Nur wenige sind mit dem Lebenslauf Arafats vertraut.
Jassir Arafat wurde am 27. August 1929 in Kairo als Sohn eines erfolgreichen
Kaufmanns geboren, der aus Gaza stammt. Seine Mutter kommt aus einer
angesehenen Jerusalemer Familie. In der offiziellen Biografie der
palästinensischen Freiheitsbewegung wird jedoch Jerusalem als sein
Geburtsort angegeben. In Kairo ging er zur Schule und studierte
anschließend an der Universität Elektrotechnik. Während dieser Zeit
begann er sich für die jüdische Kultur zu interessieren und las
zionistische Literatur, insbesondere Theodor Herzl. In seinem Bekanntenkreis
waren zahlreiche Juden. 1946 floh sein Onkel Al-Husseini aus Europa nach
Kairo, da er dort als Kriegsverbrecher gesucht wurde. Der ehemalige SS-Mann
und Antisemit übte starken ideologischen Einfluss auf Arafat aus. Arafat
bewunderte seinen Onkel als „großen Helden" und wurde bald einer
seiner glühendsten Anhänger und wandelte sich nun zum palästinensischen
Nationalisten. Er sorgte für die Beschaffung von Waffen, die nach
Palästina geschmuggelt wurden, um jüdische Ziele anzugreifen. Kurze Zeit
später freundete er sich mit dem Kommandanten von Einheiten
palästinensischer Araber an, die in der Gegend von Jerusalem operierten.
Nach dem Tod seines Onkels im Jahre 1948 bei der Schlacht
am Kastel-Berg brach Arafat sein Studium ab und trat einer
Moslem-Bruderschaft, die im Gazastreifen kämpfte. Am 15. Mai 1948 mischte
sich die ägyptische Armee in die Auseinandersetzungen ein. Seiner Einheit
wurde befohlen, abzuziehen. 750.000 Palästinenser waren plötzlich
staatenlos. Dieses Erlebnis vergaß Arafat nie. Später beschuldigte er
immer wieder die arabische Welt des Verrates. 1956 kämpfte er in der
ägyptischen Armee im Suezkrieg gegen die Kolonialmächte England und
Frankreich. Er bekleidete den Rang eines Leutnants und war
Sprengstoffexperte.
Nach seiner Armeezeit arbeitete er in Kuwait als
Bauunternehmer und Ingenieur war damit erfolgreich. Er gründete die
Al-Fatah, die Organisation zur Befreiung Palästinas. 1968 nahm er aktiv an
der Schlacht von Karame teil, dies verlieh ihm seinen bis heute anhaltenden
Heldenmythos.
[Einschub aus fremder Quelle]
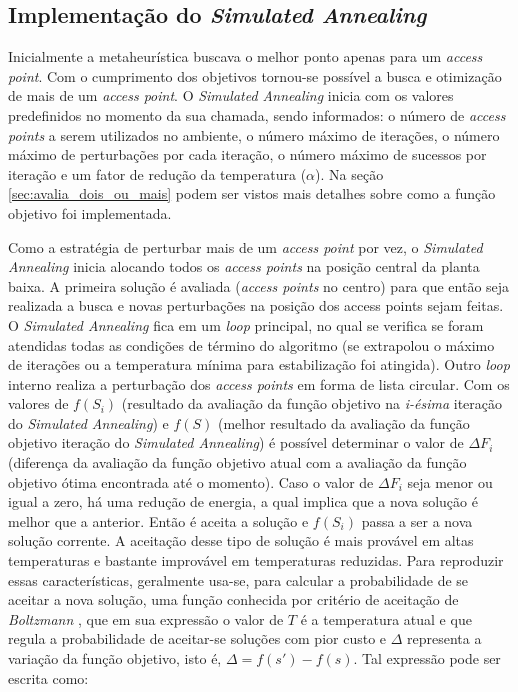 \documentclass[
	12pt,				%
	twoside,			%
	a4paper,			%
	english,			%
	french,				%
	spanish,			%
	brazil				%
	]{abntex2}
\begin{document}
\subsection{\texorpdfstring{Implementação do \emph{Simulated
Annealing}}{Implementação do Simulated Annealing}}\label{implementauxe7uxe3o-do-simulated-annealing}

Inicialmente a metaheurística buscava o melhor ponto apenas para um
\emph{access point}. Com o cumprimento dos objetivos tornou-se possível
a busca e otimização de mais de um \emph{access point}. O
\emph{Simulated Annealing} inicia com os valores predefinidos no momento
da sua chamada, sendo informados: o número de \emph{access points} a
serem utilizados no ambiente, o número máximo de iterações, o número
máximo de perturbações por cada iteração, o número máximo de sucessos
por iteração e um fator de redução da temperatura (\(\alpha\)). Na seção
\ref{sec:avalia_dois_ou_mais} podem ser vistos mais detalhes sobre como
a função objetivo foi implementada.

Como a estratégia de perturbar mais de um \emph{access point} por vez, o
\emph{Simulated Annealing} inicia alocando todos os \emph{access points}
na posição central da planta baixa. A primeira solução é avaliada
(\emph{access points} no centro) para que então seja realizada a busca e
novas perturbações na posição dos access points sejam feitas. O
\emph{Simulated Annealing} fica em um \emph{loop} principal, no qual se
verifica se foram atendidas todas as condições de término do algoritmo
(se extrapolou o máximo de iterações ou a temperatura mínima para
estabilização foi atingida). Outro \emph{loop} interno realiza a
perturbação dos \emph{access points} em forma de lista circular. Com os
valores de \(f(S_{i})\) (resultado da avaliação da função objetivo na
\emph{i-ésima} iteração do \emph{Simulated Annealing}) e \(f(S)\)
(melhor resultado da avaliação da função objetivo iteração do
\emph{Simulated Annealing}) é possível determinar o valor de
\(\Delta F_{i}\) (diferença da avaliação da função objetivo atual com a
avaliação da função objetivo ótima encontrada até o momento). Caso o
valor de \(\Delta F_{i}\) seja menor ou igual a zero, há uma redução de
energia, a qual implica que a nova solução é melhor que a anterior.
Então é aceita a solução e \(f(S_{i})\) passa a ser a nova solução
corrente. A aceitação desse tipo de solução é mais provável em altas
temperaturas e bastante improvável em temperaturas reduzidas. Para
reproduzir essas características, geralmente usa-se, para calcular a
probabilidade de se aceitar a nova solução, uma função conhecida por
critério de aceitação de \emph{Boltzmann} \cite{AARTS}, que em sua
expressão o valor de \(T\) é a temperatura atual e que regula a
probabilidade de aceitar-se soluções com pior custo e \(\Delta\)
representa a variação da função objetivo, isto é,
\(\Delta = f(s') - f(s)\). Tal expressão pode ser escrita como:
\end{document}

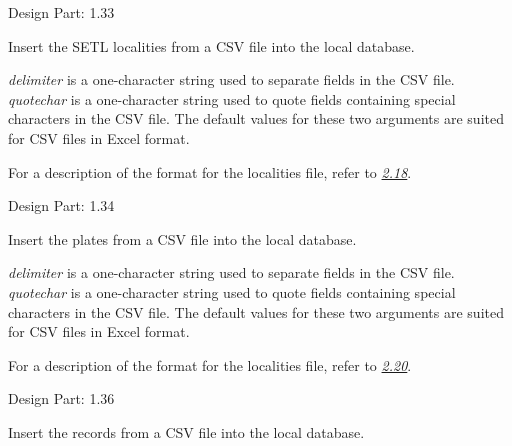 \documentclass[letterpaper,10pt,english]{sphinxmanual}
\begin{document}
\begin{fulllineitems}
\begin{fulllineitems}
Design Part: 1.33

\end{fulllineitems}


\begin{fulllineitems}
\label{setlyze/database:setlyze.database.MakeLocalDB.insert_localities_from_csv}
Insert the SETL localities from a CSV file into the local
database.

\emph{delimiter} is a one-character string used to separate fields
in the CSV file. \emph{quotechar} is a one-character string used to
quote fields containing special characters in the CSV file.
The default values for these two arguments are suited for CSV
files in Excel format.

For a description of the format for the localities file, refer
to {\hyperref[design_parts_data:design-part-data-2-18]{\emph{2.18}}}.

Design Part: 1.34

\end{fulllineitems}


\begin{fulllineitems}
\label{setlyze/database:setlyze.database.MakeLocalDB.insert_plates_from_csv}
Insert the plates from a CSV file into the local database.

\emph{delimiter} is a one-character string used to separate fields
in the CSV file. \emph{quotechar} is a one-character string used to
quote fields containing special characters in the CSV file.
The default values for these two arguments are suited for CSV
files in Excel format.

For a description of the format for the localities file, refer
to {\hyperref[design_parts_data:design-part-data-2-20]{\emph{2.20}}}.

Design Part: 1.36

\end{fulllineitems}


\begin{fulllineitems}
\label{setlyze/database:setlyze.database.MakeLocalDB.insert_records_from_csv}
Insert the records from a CSV file into the local database.


\end{fulllineitems}
\end{fulllineitems}
\end{document}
Seit 1969 ist er Vorsitzender der palästinensischen
Befreiungsorganisation PLO.
Der Schwarze September von 1970 war ein weiteres
einschneidendes Erlebnis in seinem Leben. Die Stützpunkte der PLO mussten
von Jordanien in den Libanon verlegt werden. Arafat floh nach Kairo und
kehrte später nach Beirut zurück. 1982 griff die israelische Armee das
Hauptquartier in Beirut an, Arafat floh nach Tunesien. Erst 1994 konnte er
nach Palästina zurückkehren.
Im Jahre 2000 verhandelte Arafat unter Vermittlung des
amerikanischen Präsidenten Clinton mit dem israelischen
Ministerpräsidenten Ehud Barak in Camp David, um einen palästinensischen
Staat zu gründen. Die Verhandlungen scheiterten.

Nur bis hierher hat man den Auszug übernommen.